*** Records provided ***

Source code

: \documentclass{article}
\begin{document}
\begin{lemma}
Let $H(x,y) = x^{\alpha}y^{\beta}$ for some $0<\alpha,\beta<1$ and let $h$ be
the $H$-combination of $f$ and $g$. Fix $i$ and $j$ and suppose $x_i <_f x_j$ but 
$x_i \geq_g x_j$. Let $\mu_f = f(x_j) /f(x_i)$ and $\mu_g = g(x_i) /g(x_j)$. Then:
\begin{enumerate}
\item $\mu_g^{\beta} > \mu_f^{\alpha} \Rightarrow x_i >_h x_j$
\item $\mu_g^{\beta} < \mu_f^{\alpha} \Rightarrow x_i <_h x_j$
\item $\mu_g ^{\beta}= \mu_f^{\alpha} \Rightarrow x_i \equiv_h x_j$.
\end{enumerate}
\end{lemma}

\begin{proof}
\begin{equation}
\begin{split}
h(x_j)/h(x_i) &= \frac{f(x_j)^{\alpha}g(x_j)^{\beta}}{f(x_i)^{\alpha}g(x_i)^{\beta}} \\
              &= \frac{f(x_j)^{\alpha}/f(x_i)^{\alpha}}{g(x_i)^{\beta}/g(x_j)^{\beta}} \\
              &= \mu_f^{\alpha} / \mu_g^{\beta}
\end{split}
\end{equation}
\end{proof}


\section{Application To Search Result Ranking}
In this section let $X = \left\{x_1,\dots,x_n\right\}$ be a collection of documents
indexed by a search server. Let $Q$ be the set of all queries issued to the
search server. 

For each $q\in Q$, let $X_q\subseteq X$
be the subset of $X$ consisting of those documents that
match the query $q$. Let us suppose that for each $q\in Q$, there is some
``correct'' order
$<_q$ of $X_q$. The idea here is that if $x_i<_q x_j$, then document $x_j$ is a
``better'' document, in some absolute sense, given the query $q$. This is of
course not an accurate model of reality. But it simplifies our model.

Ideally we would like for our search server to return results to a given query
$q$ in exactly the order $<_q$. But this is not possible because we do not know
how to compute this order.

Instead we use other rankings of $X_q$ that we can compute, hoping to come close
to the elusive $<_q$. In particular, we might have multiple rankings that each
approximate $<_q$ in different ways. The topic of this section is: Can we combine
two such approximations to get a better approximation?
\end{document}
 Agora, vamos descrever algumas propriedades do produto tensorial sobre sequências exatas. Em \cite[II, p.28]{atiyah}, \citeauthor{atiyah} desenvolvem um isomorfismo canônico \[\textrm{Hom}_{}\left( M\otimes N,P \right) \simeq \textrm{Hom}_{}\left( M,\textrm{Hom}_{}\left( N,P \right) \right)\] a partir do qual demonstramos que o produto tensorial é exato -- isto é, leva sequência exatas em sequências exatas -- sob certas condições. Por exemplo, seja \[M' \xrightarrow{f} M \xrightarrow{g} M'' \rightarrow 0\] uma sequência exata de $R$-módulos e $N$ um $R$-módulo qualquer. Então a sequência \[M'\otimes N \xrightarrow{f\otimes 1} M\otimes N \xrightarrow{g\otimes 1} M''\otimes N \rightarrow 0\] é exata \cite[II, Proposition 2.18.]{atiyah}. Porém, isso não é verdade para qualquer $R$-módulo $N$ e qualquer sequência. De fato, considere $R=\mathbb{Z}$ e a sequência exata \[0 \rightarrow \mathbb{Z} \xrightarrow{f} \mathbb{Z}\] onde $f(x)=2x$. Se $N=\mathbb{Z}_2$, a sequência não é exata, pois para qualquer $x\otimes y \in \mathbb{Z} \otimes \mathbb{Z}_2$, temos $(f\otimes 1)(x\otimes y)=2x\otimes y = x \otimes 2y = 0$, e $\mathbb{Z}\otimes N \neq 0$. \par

*** End of Records provided ***

■ **Exercise objective**
Which lines of the data contain the word "item"? Copy each one.

■ **Worked solution**
\item $\mu_g^{\beta} > \mu_f^{\alpha} \Rightarrow x_i >_h x_j$
\item $\mu_g^{\beta} < \mu_f^{\alpha} \Rightarrow x_i <_h x_j$
\item $\mu_g ^{\beta}= \mu_f^{\alpha} \Rightarrow x_i \equiv_h x_j$.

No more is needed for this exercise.